What you have to do: Reproduce all records below exactly.

The input:

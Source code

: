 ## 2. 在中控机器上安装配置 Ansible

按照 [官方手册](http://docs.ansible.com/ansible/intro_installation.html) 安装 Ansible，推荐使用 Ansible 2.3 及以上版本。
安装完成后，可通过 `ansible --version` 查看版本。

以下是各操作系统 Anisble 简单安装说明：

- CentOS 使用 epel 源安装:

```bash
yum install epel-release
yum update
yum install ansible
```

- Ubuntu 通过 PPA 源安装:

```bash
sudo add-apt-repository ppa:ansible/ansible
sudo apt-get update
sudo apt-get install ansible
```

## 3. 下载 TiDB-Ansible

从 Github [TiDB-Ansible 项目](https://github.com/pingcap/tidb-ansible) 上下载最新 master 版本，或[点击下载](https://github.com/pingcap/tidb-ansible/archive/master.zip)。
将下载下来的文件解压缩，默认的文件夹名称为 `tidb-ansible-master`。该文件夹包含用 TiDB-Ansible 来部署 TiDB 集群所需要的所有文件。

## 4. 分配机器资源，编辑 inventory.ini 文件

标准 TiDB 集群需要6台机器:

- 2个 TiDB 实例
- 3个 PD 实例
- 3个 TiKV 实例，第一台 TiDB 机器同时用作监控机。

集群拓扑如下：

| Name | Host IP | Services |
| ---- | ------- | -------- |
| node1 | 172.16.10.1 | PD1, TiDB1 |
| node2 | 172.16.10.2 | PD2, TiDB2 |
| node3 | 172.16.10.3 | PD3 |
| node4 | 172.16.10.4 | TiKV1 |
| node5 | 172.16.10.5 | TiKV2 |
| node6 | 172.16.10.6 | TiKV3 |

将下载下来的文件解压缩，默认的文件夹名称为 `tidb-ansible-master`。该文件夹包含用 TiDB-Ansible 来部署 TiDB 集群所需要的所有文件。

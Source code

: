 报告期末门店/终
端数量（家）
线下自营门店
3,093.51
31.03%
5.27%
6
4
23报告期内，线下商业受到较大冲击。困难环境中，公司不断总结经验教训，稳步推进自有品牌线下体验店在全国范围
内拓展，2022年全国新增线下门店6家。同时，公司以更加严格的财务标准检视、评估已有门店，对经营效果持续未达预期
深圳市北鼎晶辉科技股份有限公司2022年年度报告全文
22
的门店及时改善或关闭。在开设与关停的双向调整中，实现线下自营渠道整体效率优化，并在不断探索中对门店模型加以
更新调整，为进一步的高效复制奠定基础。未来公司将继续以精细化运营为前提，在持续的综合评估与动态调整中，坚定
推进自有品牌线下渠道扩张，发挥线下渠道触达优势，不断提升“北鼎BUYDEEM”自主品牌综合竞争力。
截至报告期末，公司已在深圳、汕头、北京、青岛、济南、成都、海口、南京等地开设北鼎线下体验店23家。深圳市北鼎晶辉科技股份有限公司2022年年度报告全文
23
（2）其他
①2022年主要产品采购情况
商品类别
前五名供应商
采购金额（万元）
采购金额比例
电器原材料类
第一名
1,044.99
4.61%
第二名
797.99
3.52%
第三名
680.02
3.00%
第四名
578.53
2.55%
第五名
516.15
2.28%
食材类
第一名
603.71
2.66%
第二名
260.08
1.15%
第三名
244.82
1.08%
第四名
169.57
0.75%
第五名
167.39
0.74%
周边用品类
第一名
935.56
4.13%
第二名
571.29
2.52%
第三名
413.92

Expected output:
Source code

: ## 2. 在中控机器上安装配置 Ansible

按照 [官方手册](http://docs.ansible.com/ansible/intro_installation.html) 安装 Ansible，推荐使用 Ansible 2.3 及以上版本。
安装完成后，可通过 `ansible --version` 查看版本。

以下是各操作系统 Anisble 简单安装说明：

- CentOS 使用 epel 源安装:

```bash
yum install epel-release
yum update
yum install ansible
```

- Ubuntu 通过 PPA 源安装:

```bash
sudo add-apt-repository ppa:ansible/ansible
sudo apt-get update
sudo apt-get install ansible
```

## 3. 下载 TiDB-Ansible

从 Github [TiDB-Ansible 项目](https://github.com/pingcap/tidb-ansible) 上下载最新 master 版本，或[点击下载](https://github.com/pingcap/tidb-ansible/archive/master.zip)。
将下载下来的文件解压缩，默认的文件夹名称为 `tidb-ansible-master`。该文件夹包含用 TiDB-Ansible 来部署 TiDB 集群所需要的所有文件。

## 4. 分配机器资源，编辑 inventory.ini 文件

标准 TiDB 集群需要6台机器:

- 2个 TiDB 实例
- 3个 PD 实例
- 3个 TiKV 实例，第一台 TiDB 机器同时用作监控机。

集群拓扑如下：

| Name | Host IP | Services |
| ---- | ------- | -------- |
| node1 | 172.16.10.1 | PD1, TiDB1 |
| node2 | 172.16.10.2 | PD2, TiDB2 |
| node3 | 172.16.10.3 | PD3 |
| node4 | 172.16.10.4 | TiKV1 |
| node5 | 172.16.10.5 | TiKV2 |
| node6 | 172.16.10.6 | TiKV3 |

将下载下来的文件解压缩，默认的文件夹名称为 `tidb-ansible-master`。该文件夹包含用 TiDB-Ansible 来部署 TiDB 集群所需要的所有文件。

Source code

: 报告期末门店/终
端数量（家）
线下自营门店
3,093.51
31.03%
5.27%
6
4
23报告期内，线下商业受到较大冲击。困难环境中，公司不断总结经验教训，稳步推进自有品牌线下体验店在全国范围
内拓展，2022年全国新增线下门店6家。同时，公司以更加严格的财务标准检视、评估已有门店，对经营效果持续未达预期
深圳市北鼎晶辉科技股份有限公司2022年年度报告全文
22
的门店及时改善或关闭。在开设与关停的双向调整中，实现线下自营渠道整体效率优化，并在不断探索中对门店模型加以
更新调整，为进一步的高效复制奠定基础。未来公司将继续以精细化运营为前提，在持续的综合评估与动态调整中，坚定
推进自有品牌线下渠道扩张，发挥线下渠道触达优势，不断提升“北鼎BUYDEEM”自主品牌综合竞争力。
截至报告期末，公司已在深圳、汕头、北京、青岛、济南、成都、海口、南京等地开设北鼎线下体验店23家。深圳市北鼎晶辉科技股份有限公司2022年年度报告全文
23
（2）其他
①2022年主要产品采购情况
商品类别
前五名供应商
采购金额（万元）
采购金额比例
电器原材料类
第一名
1,044.99
4.61%
第二名
797.99
3.52%
第三名
680.02
3.00%
第四名
578.53
2.55%
第五名
516.15
2.28%
食材类
第一名
603.71
2.66%
第二名
260.08
1.15%
第三名
244.82
1.08%
第四名
169.57
0.75%
第五名
167.39
0.74%
周边用品类
第一名
935.56
4.13%
第二名
571.29
2.52%
第三名
413.92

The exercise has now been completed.